You meet lots of wonderful Aussies and Kiwis and Brits and whatnot, but you're very likely to meet Germans in many corners of the world. And so I enjoy that as a traveling language. So then if you want to go further as with English being your dominant, the final languages that you could discuss would be Latin and Greek, kind of the classic languages.

Why? Well, if you look at English vocabulary, 26% of English vocabulary comes from the Germanic head language, or let's just call it German. So 26% of English language is Saxon or German. 29% of the English vocabulary comes directly from French and 29% comes from Latin. So total of about 60% of English vocabulary is coming from the Romance languages, which is why there's so many connections between Spanish, French, English, Latin, et cetera.

Then you have 6% of the English vocabulary that comes from Greek. And so you could look at those classical languages. I think classical languages are really interesting and useful. We're in a classical language phase in our family now. So I introduced Latin a while back and then we've recently started on Ancient Greek.

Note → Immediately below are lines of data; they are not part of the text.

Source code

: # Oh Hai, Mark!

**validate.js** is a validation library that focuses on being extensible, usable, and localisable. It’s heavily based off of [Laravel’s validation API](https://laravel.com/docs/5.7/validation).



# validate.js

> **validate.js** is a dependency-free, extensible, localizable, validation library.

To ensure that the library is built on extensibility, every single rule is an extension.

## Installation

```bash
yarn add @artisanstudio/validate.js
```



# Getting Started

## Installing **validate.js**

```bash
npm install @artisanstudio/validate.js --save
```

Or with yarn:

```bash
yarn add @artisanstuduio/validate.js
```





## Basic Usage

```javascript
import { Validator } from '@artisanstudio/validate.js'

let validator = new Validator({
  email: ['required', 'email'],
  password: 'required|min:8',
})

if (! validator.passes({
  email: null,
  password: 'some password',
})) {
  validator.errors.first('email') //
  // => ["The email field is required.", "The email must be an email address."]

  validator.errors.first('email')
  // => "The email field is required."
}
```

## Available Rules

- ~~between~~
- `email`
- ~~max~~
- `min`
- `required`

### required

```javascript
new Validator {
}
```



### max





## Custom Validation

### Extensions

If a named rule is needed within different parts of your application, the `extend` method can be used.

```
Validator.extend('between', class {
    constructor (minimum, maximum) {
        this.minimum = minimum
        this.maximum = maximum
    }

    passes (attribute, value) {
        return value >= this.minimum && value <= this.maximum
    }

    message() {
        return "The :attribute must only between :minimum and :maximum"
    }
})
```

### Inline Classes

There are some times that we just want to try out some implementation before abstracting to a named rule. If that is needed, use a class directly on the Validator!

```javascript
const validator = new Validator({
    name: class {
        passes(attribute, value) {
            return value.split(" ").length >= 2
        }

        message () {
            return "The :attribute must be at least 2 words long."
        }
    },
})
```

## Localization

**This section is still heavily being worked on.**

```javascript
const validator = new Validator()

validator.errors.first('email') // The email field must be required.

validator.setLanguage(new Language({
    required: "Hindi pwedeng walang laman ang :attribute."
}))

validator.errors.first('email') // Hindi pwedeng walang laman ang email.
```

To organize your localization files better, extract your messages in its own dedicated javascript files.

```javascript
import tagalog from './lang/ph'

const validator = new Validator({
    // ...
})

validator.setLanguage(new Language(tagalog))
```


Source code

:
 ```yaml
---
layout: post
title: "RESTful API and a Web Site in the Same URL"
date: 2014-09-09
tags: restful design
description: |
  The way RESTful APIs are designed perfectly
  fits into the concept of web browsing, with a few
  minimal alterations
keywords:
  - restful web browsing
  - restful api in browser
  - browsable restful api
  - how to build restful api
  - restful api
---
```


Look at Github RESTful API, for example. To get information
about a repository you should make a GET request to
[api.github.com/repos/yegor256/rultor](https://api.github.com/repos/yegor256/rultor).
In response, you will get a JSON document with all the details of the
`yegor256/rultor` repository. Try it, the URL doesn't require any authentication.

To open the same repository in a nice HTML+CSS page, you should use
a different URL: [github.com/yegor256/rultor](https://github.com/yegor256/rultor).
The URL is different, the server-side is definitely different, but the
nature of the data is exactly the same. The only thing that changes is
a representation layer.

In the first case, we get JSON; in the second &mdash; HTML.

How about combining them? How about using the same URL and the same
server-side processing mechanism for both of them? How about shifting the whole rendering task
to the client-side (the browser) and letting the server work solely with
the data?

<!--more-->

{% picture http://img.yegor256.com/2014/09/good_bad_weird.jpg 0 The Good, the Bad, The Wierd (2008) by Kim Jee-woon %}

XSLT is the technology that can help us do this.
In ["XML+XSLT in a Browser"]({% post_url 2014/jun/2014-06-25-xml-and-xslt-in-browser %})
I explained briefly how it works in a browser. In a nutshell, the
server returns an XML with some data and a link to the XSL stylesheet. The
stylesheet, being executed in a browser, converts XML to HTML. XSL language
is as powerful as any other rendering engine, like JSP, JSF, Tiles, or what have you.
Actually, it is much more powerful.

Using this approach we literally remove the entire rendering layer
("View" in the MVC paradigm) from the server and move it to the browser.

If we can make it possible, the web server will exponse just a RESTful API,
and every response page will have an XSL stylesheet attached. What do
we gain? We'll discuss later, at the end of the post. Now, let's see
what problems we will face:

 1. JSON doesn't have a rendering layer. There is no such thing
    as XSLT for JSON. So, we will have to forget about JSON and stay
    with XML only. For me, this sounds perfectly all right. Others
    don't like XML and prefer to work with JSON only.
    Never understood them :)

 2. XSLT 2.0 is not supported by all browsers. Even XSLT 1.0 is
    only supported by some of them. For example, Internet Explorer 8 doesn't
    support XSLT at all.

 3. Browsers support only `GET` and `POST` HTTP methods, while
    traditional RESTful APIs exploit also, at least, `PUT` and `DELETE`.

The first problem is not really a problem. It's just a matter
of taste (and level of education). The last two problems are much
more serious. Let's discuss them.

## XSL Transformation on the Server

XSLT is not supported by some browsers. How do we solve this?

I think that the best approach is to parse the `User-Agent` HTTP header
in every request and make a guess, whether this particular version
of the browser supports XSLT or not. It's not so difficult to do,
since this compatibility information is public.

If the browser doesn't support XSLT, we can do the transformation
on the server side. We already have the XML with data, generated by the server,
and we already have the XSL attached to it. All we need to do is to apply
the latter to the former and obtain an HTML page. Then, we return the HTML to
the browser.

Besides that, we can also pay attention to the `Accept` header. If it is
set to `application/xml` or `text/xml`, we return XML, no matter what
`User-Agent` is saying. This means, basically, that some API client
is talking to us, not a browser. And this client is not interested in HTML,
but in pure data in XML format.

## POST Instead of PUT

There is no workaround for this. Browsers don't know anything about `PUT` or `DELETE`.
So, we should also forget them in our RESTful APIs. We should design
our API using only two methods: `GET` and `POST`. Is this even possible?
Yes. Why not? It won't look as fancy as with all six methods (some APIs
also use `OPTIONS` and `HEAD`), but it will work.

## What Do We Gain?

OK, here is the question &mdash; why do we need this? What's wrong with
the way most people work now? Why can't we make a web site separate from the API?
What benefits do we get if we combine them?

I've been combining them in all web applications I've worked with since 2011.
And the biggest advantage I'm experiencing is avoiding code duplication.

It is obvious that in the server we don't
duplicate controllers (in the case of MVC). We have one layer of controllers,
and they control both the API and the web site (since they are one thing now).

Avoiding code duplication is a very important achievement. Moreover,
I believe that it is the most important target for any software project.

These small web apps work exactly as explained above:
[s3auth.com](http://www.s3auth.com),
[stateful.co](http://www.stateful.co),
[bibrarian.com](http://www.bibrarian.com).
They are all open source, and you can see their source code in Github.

And these languages are important to me, not necessarily because they're classical languages. Latin is not super important to me, but after you speak the other Romance languages, Latin is pretty simple and straightforward. So I figure, it's simple and easy, a few hundred hours, let's toss it in. But with regard to Greek, then we get to the heritage languages or religious languages that are important to me.

So of course, the Christian, the New Testament was written in Greek, in Koine Greek, and the Old Testament was written in Ancient Hebrew. And so I think religious languages are really useful and valuable. I think that if you're looking for, if you're from the Christian world, I think learning Ancient Greek and Ancient Hebrew should be at the top of your list in terms of languages to study.

This is one thing that I actually admire deeply about the Muslims. Muslims have a strong commitment to Arabic and many, many Muslims all around the world study Arabic because of it being the language in which the Quran was written and delivered. And I think that's a really healthy kind of religious trend.

And in many cases, Muslims put Christians to shame on that topic. And I think that you should consider if there's a religious language that's important to you, I think that has a huge level of value. Then also consider heritage languages, things that reflect your culture, cultural significance that you would like to keep alive.

And then you can argue about the classical language. I'm gonna save the classical languages for another time. The key thing is once you've learned a second language, then the whole process becomes a lot less daunting and your confidence grows. So in my story, if we went back four years, ago we were a monolingual family and I had zero confidence in my ability to teach or even to acquire for myself another foreign language.

Fast forward four years later, and again, I'm not being cagey with describing things. It's just that each child is different. I have five children. And so I'm trying to be accurate with my comments, but also realistic with the fact that all the children are at different levels. And my older children are far ahead of my younger children, et cetera.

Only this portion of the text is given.